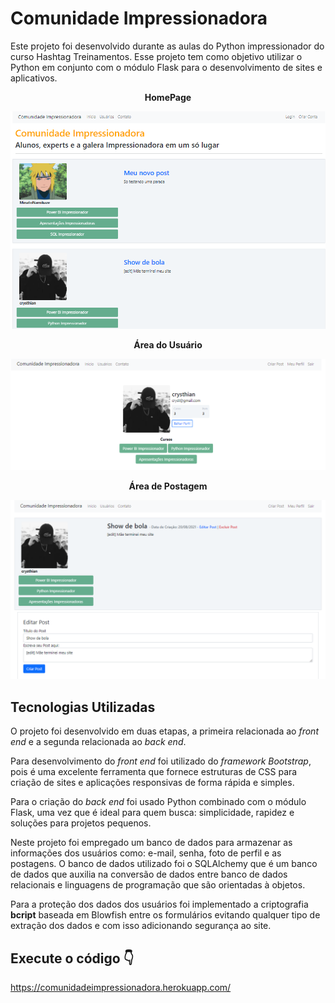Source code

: # Comunidade Impressionadora

Este projeto foi desenvolvido durante as aulas do Python impressionador do curso Hashtag Treinamentos. Esse projeto tem como objetivo utilizar o Python em conjunto com o módulo Flask para o desenvolvimento de sites e aplicativos.

<center><b>HomePage</b></center>

![homepage](https://github.com/rebcost/python/blob/main/Projects/images/comun-impressiondora-homepage.PNG)

<center><strong>Área do Usuário</strong></center>

![](https://github.com/rebcost/python/blob/main/Projects/images/comun-impressiondora-perfil-usuario.PNG)

<center><strong>Área de Postagem</strong></center>

![](https://github.com/rebcost/python/blob/main/Projects/images/comun-impressiondora-post.PNG)

## Tecnologias Utilizadas

O projeto foi desenvolvido em duas etapas, a primeira relacionada ao *front end* e a segunda relacionada ao *back end*. 

Para desenvolvimento do *front end* foi utilizado do *framework Bootstrap*, pois é uma excelente ferramenta que fornece estruturas de CSS para criação de sites e aplicações responsivas de forma rápida e simples. 

Para o criação do *back end* foi usado Python combinado com o módulo Flask, uma vez que é ideal para quem busca: simplicidade, rapidez e soluções para projetos pequenos.

Neste projeto foi empregado um banco de dados para armazenar as informações dos usuários como: e-mail, senha, foto de perfil e as postagens. O banco de dados utilizado foi o SQLAlchemy que é um banco de dados que auxilia na conversão de dados entre banco de dados relacionais e linguagens de programação que são orientadas à objetos.

Para a proteção dos dados dos usuários foi implementado a criptografia **bcript**  baseada em Blowfish entre os formulários evitando qualquer tipo de extração dos dados e com isso adicionando segurança ao site.



## Execute o código 👇

https://comunidadeimpressionadora.herokuapp.com/
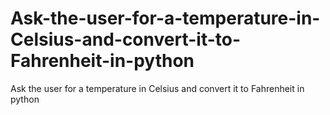 # Ask-the-user-for-a-temperature-in-Celsius-and-convert-it-to-Fahrenheit-in-python
Ask the user for a  temperature in Celsius  and convert it to Fahrenheit in python
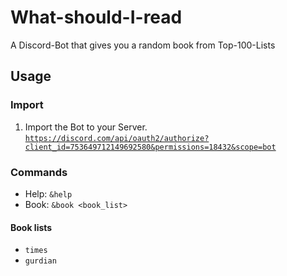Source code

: # What-should-I-read
A Discord-Bot that gives you a random book from Top-100-Lists

## Usage
### Import
1. Import the Bot to your Server.  
    <code>https://discord.com/api/oauth2/authorize?client_id=753649712149692580&permissions=18432&scope=bot</code>

### Commands
* Help:
  <code>&help</code>
* Book:
  <code>&book <book_list></code>

#### Book lists
* <code>times</code>
* <code>gurdian</code>
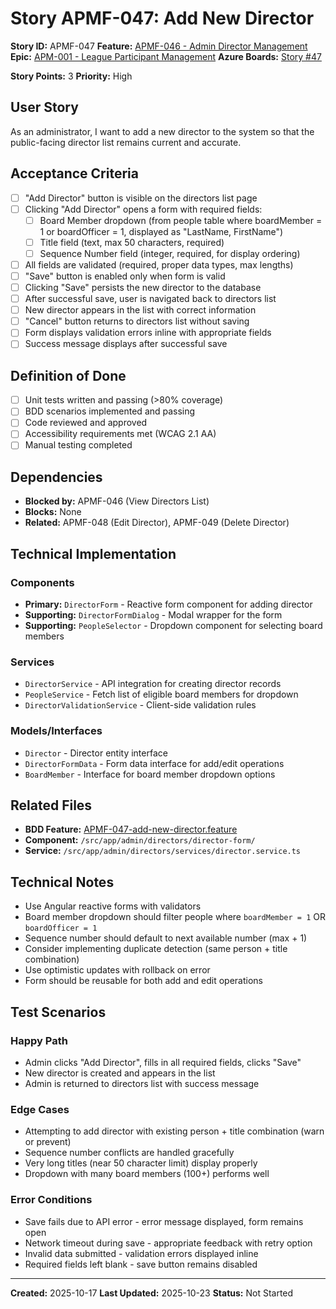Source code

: # Story APMF-047: Add New Director

**Story ID:** APMF-047
**Feature:** [APMF-046 - Admin Director Management](../features/apm/APMF-046-director-management.md)
**Epic:** [APM-001 - League Participant Management](../epics/APM-001-admin-people-management.md)
**Azure Boards:** [Story #47](https://dev.azure.com/rsalit1516/Hoops/_workitems/edit/47)

**Story Points:** 3
**Priority:** High

## User Story

As an administrator, I want to add a new director to the system so that the public-facing director list remains current and accurate.

## Acceptance Criteria

- [ ] "Add Director" button is visible on the directors list page
- [ ] Clicking "Add Director" opens a form with required fields:
  - [ ] Board Member dropdown (from people table where boardMember = 1 or boardOfficer = 1, displayed as "LastName, FirstName")
  - [ ] Title field (text, max 50 characters, required)
  - [ ] Sequence Number field (integer, required, for display ordering)
- [ ] All fields are validated (required, proper data types, max lengths)
- [ ] "Save" button is enabled only when form is valid
- [ ] Clicking "Save" persists the new director to the database
- [ ] After successful save, user is navigated back to directors list
- [ ] New director appears in the list with correct information
- [ ] "Cancel" button returns to directors list without saving
- [ ] Form displays validation errors inline with appropriate fields
- [ ] Success message displays after successful save

## Definition of Done

- [ ] Unit tests written and passing (>80% coverage)
- [ ] BDD scenarios implemented and passing
- [ ] Code reviewed and approved
- [ ] Accessibility requirements met (WCAG 2.1 AA)
- [ ] Manual testing completed

## Dependencies

- **Blocked by:** APMF-046 (View Directors List)
- **Blocks:** None
- **Related:** APMF-048 (Edit Director), APMF-049 (Delete Director)

## Technical Implementation

### Components

- **Primary:** `DirectorForm` - Reactive form component for adding director
- **Supporting:** `DirectorFormDialog` - Modal wrapper for the form
- **Supporting:** `PeopleSelector` - Dropdown component for selecting board members

### Services

- `DirectorService` - API integration for creating director records
- `PeopleService` - Fetch list of eligible board members for dropdown
- `DirectorValidationService` - Client-side validation rules

### Models/Interfaces

- `Director` - Director entity interface
- `DirectorFormData` - Form data interface for add/edit operations
- `BoardMember` - Interface for board member dropdown options

## Related Files

- **BDD Feature:** [APMF-047-add-new-director.feature](../features/apm/APMF-047-add-new-director.feature)
- **Component:** `/src/app/admin/directors/director-form/`
- **Service:** `/src/app/admin/directors/services/director.service.ts`

## Technical Notes

- Use Angular reactive forms with validators
- Board member dropdown should filter people where `boardMember = 1` OR `boardOfficer = 1`
- Sequence number should default to next available number (max + 1)
- Consider implementing duplicate detection (same person + title combination)
- Use optimistic updates with rollback on error
- Form should be reusable for both add and edit operations

## Test Scenarios

### Happy Path

- Admin clicks "Add Director", fills in all required fields, clicks "Save"
- New director is created and appears in the list
- Admin is returned to directors list with success message

### Edge Cases

- Attempting to add director with existing person + title combination (warn or prevent)
- Sequence number conflicts are handled gracefully
- Very long titles (near 50 character limit) display properly
- Dropdown with many board members (100+) performs well

### Error Conditions

- Save fails due to API error - error message displayed, form remains open
- Network timeout during save - appropriate feedback with retry option
- Invalid data submitted - validation errors displayed inline
- Required fields left blank - save button remains disabled

---

**Created:** 2025-10-17
**Last Updated:** 2025-10-23
**Status:** Not Started
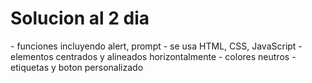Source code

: <h1>Solucion al 2 dia</h1>
  <p>
  - funciones incluyendo alert, prompt
  - se usa HTML, CSS, JavaScript
  - elementos centrados y alineados horizontalmente
  - colores neutros
  - etiquetas y boton personalizado
  </p>
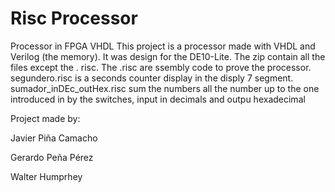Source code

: # Risc Processor
Processor in FPGA VHDL
This project is a processor made with VHDL and Verilog (the memory). It was design for the DE10-Lite. The zip contain all the files except the . risc. The .risc are ssembly code to prove the processor. segundero.risc is a seconds counter display in the disply 7 segment. sumador_inDEc_outHex.risc sum the numbers all the number up to the one introduced in by the switches, input in decimals and outpu hexadecimal

Project made by:


Javier Piña Camacho


Gerardo Peña Pérez


Walter Humprhey 

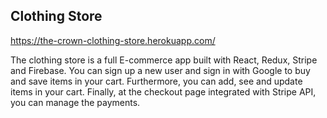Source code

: ## Clothing Store
https://the-crown-clothing-store.herokuapp.com/

The clothing store is a full E-commerce app built with React, Redux, Stripe and Firebase. You can sign up a new user and sign in with Google to buy and save items in your cart. Furthermore, you can add, see and update items in your cart. Finally, at the checkout page integrated with Stripe API, you can manage the payments.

■ Task item: The entries are to be restated word for word, and no picture should appear in the copy.

■ Answer section:
Source code

: # Comunidade Impressionadora

Este projeto foi desenvolvido durante as aulas do Python impressionador do curso Hashtag Treinamentos. Esse projeto tem como objetivo utilizar o Python em conjunto com o módulo Flask para o desenvolvimento de sites e aplicativos.

<center><b>HomePage</b></center>

![homepage](https://github.com/rebcost/python/blob/main/Projects/images/comun-impressiondora-homepage.PNG)

<center><strong>Área do Usuário</strong></center>

![](https://github.com/rebcost/python/blob/main/Projects/images/comun-impressiondora-perfil-usuario.PNG)

<center><strong>Área de Postagem</strong></center>

![](https://github.com/rebcost/python/blob/main/Projects/images/comun-impressiondora-post.PNG)

## Tecnologias Utilizadas

O projeto foi desenvolvido em duas etapas, a primeira relacionada ao *front end* e a segunda relacionada ao *back end*. 

Para desenvolvimento do *front end* foi utilizado do *framework Bootstrap*, pois é uma excelente ferramenta que fornece estruturas de CSS para criação de sites e aplicações responsivas de forma rápida e simples. 

Para o criação do *back end* foi usado Python combinado com o módulo Flask, uma vez que é ideal para quem busca: simplicidade, rapidez e soluções para projetos pequenos.

Neste projeto foi empregado um banco de dados para armazenar as informações dos usuários como: e-mail, senha, foto de perfil e as postagens. O banco de dados utilizado foi o SQLAlchemy que é um banco de dados que auxilia na conversão de dados entre banco de dados relacionais e linguagens de programação que são orientadas à objetos.

Para a proteção dos dados dos usuários foi implementado a criptografia **bcript**  baseada em Blowfish entre os formulários evitando qualquer tipo de extração dos dados e com isso adicionando segurança ao site.



## Execute o código 👇

https://comunidadeimpressionadora.herokuapp.com/
 # Ask-the-user-for-a-temperature-in-Celsius-and-convert-it-to-Fahrenheit-in-python
Ask the user for a  temperature in Celsius  and convert it to Fahrenheit in python
Source code

: # What-should-I-read
A Discord-Bot that gives you a random book from Top-100-Lists

## Usage
### Import
1. Import the Bot to your Server.  
    <code>https://discord.com/api/oauth2/authorize?client_id=753649712149692580&permissions=18432&scope=bot</code>

### Commands
* Help:
  <code>&help</code>
* Book:
  <code>&book <book_list></code>

#### Book lists
* <code>times</code>
* <code>gurdian</code>
Source code

: # Story APMF-047: Add New Director

**Story ID:** APMF-047
**Feature:** [APMF-046 - Admin Director Management](../features/apm/APMF-046-director-management.md)
**Epic:** [APM-001 - League Participant Management](../epics/APM-001-admin-people-management.md)
**Azure Boards:** [Story #47](https://dev.azure.com/rsalit1516/Hoops/_workitems/edit/47)

**Story Points:** 3
**Priority:** High

## User Story

As an administrator, I want to add a new director to the system so that the public-facing director list remains current and accurate.

## Acceptance Criteria

- [ ] "Add Director" button is visible on the directors list page
- [ ] Clicking "Add Director" opens a form with required fields:
  - [ ] Board Member dropdown (from people table where boardMember = 1 or boardOfficer = 1, displayed as "LastName, FirstName")
  - [ ] Title field (text, max 50 characters, required)
  - [ ] Sequence Number field (integer, required, for display ordering)
- [ ] All fields are validated (required, proper data types, max lengths)
- [ ] "Save" button is enabled only when form is valid
- [ ] Clicking "Save" persists the new director to the database
- [ ] After successful save, user is navigated back to directors list
- [ ] New director appears in the list with correct information
- [ ] "Cancel" button returns to directors list without saving
- [ ] Form displays validation errors inline with appropriate fields
- [ ] Success message displays after successful save

## Definition of Done

- [ ] Unit tests written and passing (>80% coverage)
- [ ] BDD scenarios implemented and passing
- [ ] Code reviewed and approved
- [ ] Accessibility requirements met (WCAG 2.1 AA)
- [ ] Manual testing completed

## Dependencies

- **Blocked by:** APMF-046 (View Directors List)
- **Blocks:** None
- **Related:** APMF-048 (Edit Director), APMF-049 (Delete Director)

## Technical Implementation

### Components

- **Primary:** `DirectorForm` - Reactive form component for adding director
- **Supporting:** `DirectorFormDialog` - Modal wrapper for the form
- **Supporting:** `PeopleSelector` - Dropdown component for selecting board members

### Services

- `DirectorService` - API integration for creating director records
- `PeopleService` - Fetch list of eligible board members for dropdown
- `DirectorValidationService` - Client-side validation rules

### Models/Interfaces

- `Director` - Director entity interface
- `DirectorFormData` - Form data interface for add/edit operations
- `BoardMember` - Interface for board member dropdown options

## Related Files

- **BDD Feature:** [APMF-047-add-new-director.feature](../features/apm/APMF-047-add-new-director.feature)
- **Component:** `/src/app/admin/directors/director-form/`
- **Service:** `/src/app/admin/directors/services/director.service.ts`

## Technical Notes

- Use Angular reactive forms with validators
- Board member dropdown should filter people where `boardMember = 1` OR `boardOfficer = 1`
- Sequence number should default to next available number (max + 1)
- Consider implementing duplicate detection (same person + title combination)
- Use optimistic updates with rollback on error
- Form should be reusable for both add and edit operations

## Test Scenarios

### Happy Path

- Admin clicks "Add Director", fills in all required fields, clicks "Save"
- New director is created and appears in the list
- Admin is returned to directors list with success message

### Edge Cases

- Attempting to add director with existing person + title combination (warn or prevent)
- Sequence number conflicts are handled gracefully
- Very long titles (near 50 character limit) display properly
- Dropdown with many board members (100+) performs well

### Error Conditions

- Save fails due to API error - error message displayed, form remains open
- Network timeout during save - appropriate feedback with retry option
- Invalid data submitted - validation errors displayed inline
- Required fields left blank - save button remains disabled

---

**Created:** 2025-10-17
**Last Updated:** 2025-10-23
**Status:** Not Started
Source code

: <h1>Solucion al 2 dia</h1>
  <p>
  - funciones incluyendo alert, prompt
  - se usa HTML, CSS, JavaScript
  - elementos centrados y alineados horizontalmente
  - colores neutros
  - etiquetas y boton personalizado
  </p>
Source code

: # Risc Processor
Processor in FPGA VHDL
This project is a processor made with VHDL and Verilog (the memory). It was design for the DE10-Lite. The zip contain all the files except the . risc. The .risc are ssembly code to prove the processor. segundero.risc is a seconds counter display in the disply 7 segment. sumador_inDEc_outHex.risc sum the numbers all the number up to the one introduced in by the switches, input in decimals and outpu hexadecimal

Project made by:


Javier Piña Camacho


Gerardo Peña Pérez


Walter Humprhey 

Source code

: ## Clothing Store
https://the-crown-clothing-store.herokuapp.com/

The clothing store is a full E-commerce app built with React, Redux, Stripe and Firebase. You can sign up a new user and sign in with Google to buy and save items in your cart. Furthermore, you can add, see and update items in your cart. Finally, at the checkout page integrated with Stripe API, you can manage the payments.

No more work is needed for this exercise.